__Data for this task__:
━━━━━━━━

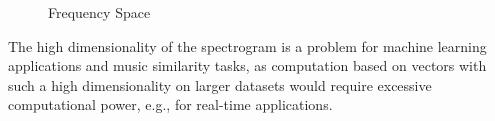 \begin{figure}[htbp]
	\centering
	\begin{subfigure}{0.5\textwidth}
		\centering
		\label{laylaspec}
	\end{subfigure}%
	\begin{subfigure}{0.5\textwidth}
		\centering
		\label{laylaspecfft}
	\end{subfigure}
	\caption{Frequency Space}
	\label{fig:test}
\end{figure}
\FloatBarrier
\noindent The high dimensionality of the spectrogram is a problem for machine learning applications and music similarity tasks, as computation based on vectors with such a high dimensionality on larger datasets would require excessive computational power, e.g., for real-time applications.
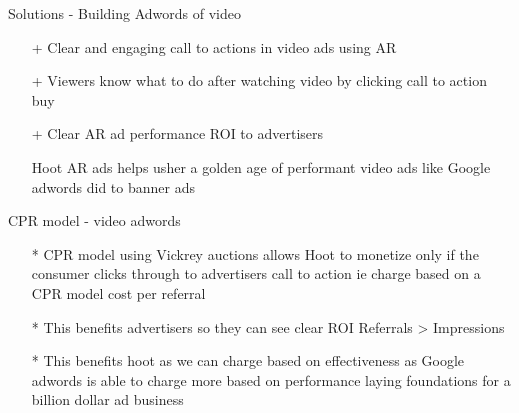 \documentclass[10pt]{beamer}
\begin{document}
\begin{frame}[fragile]{Solutions - Building Adwords of video}
\begin{itemize}
\item[+]Clear and engaging call to actions in video ads using AR
\item[+]Viewers know what to do after watching video by clicking call to action buy 
\item[+]Clear AR ad performance ROI to advertisers 

Hoot AR ads helps usher a golden age of performant video ads like Google adwords did to banner ads

\end{itemize}


\end{frame}
\begin{frame}[t]{CPR model - video adwords}
\begin{itemize}
\item[*]CPR model using Vickrey auctions allows Hoot to monetize only if the consumer clicks through to advertisers call to action ie charge based on a CPR model cost per referral
\item[*]This benefits advertisers so they can see clear ROI Referrals > Impressions
\item[*]This benefits hoot as we can charge based on effectiveness as Google adwords is able to charge more based on performance laying foundations for a billion dollar ad business
\end{itemize}
\end{frame}
\end{document}
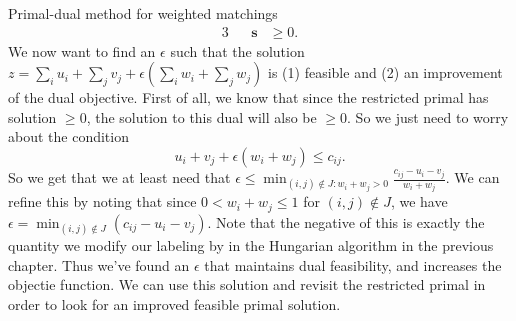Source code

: \documentclass[11pt]{article}
\renewcommand{\'}{^{'}}
\begin{document}
\begin{section}{Primal-dual method for weighted matchings}
\begin{alignat}{3}
				     && \mathbf{s} & \geq 0.
	\end{alignat}
	We now want to find an $\epsilon$ such that the solution $z = \sum_i u_i + \sum_j v_j + 
	\epsilon (\sum_i w_i + \sum_j w_j)$ is (1) feasible and (2) an improvement of the dual 
	objective. First of all, we know that since the restricted primal has solution $\geq 0$, 
	the solution to this dual will also be $\geq 0$. So we just need to worry about the condition 
	\[
		u_i + v_j + \epsilon (w_i + w_j) \leq c_{ij}.
	\]
	So we get that we at least need that $\epsilon \leq \min_{(i,j)\notin J: w_i + w_j > 0}
	\frac{c_{ij} - u_i - v_j}{w_i + w_j}$. We can refine this by noting that since 
	$0 < w_i + w_j \leq 1$ for $(i,j)\notin J$, we have $\epsilon = \min_{(i,j)\notin J} 
	(c_{ij} - u_i - v_j)$. Note that the negative of this is exactly the quantity we modify our 
	labeling by in the Hungarian algorithm in the previous chapter. Thus we've found an 
	$\epsilon$ that maintains dual feasibility, and increases the objectie function. We can use 
	this solution and revisit the restricted primal in order to look for an improved feasible 
	primal solution.
\end{section}
\end{document}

━━━━━━━━

__What this task involves__: Show the lines above with "that".

__The answer__:
	We now want to find an $\epsilon$ such that the solution $z = \sum_i u_i + \sum_j v_j + 
	objective. First of all, we know that since the restricted primal has solution $\geq 0$, 
	So we get that we at least need that $\epsilon \leq \min_{(i,j)\notin J: w_i + w_j > 0}
	\frac{c_{ij} - u_i - v_j}{w_i + w_j}$. We can refine this by noting that since 
	(c_{ij} - u_i - v_j)$. Note that the negative of this is exactly the quantity we modify our 
	$\epsilon$ that maintains dual feasibility, and increases the objectie function. We can use 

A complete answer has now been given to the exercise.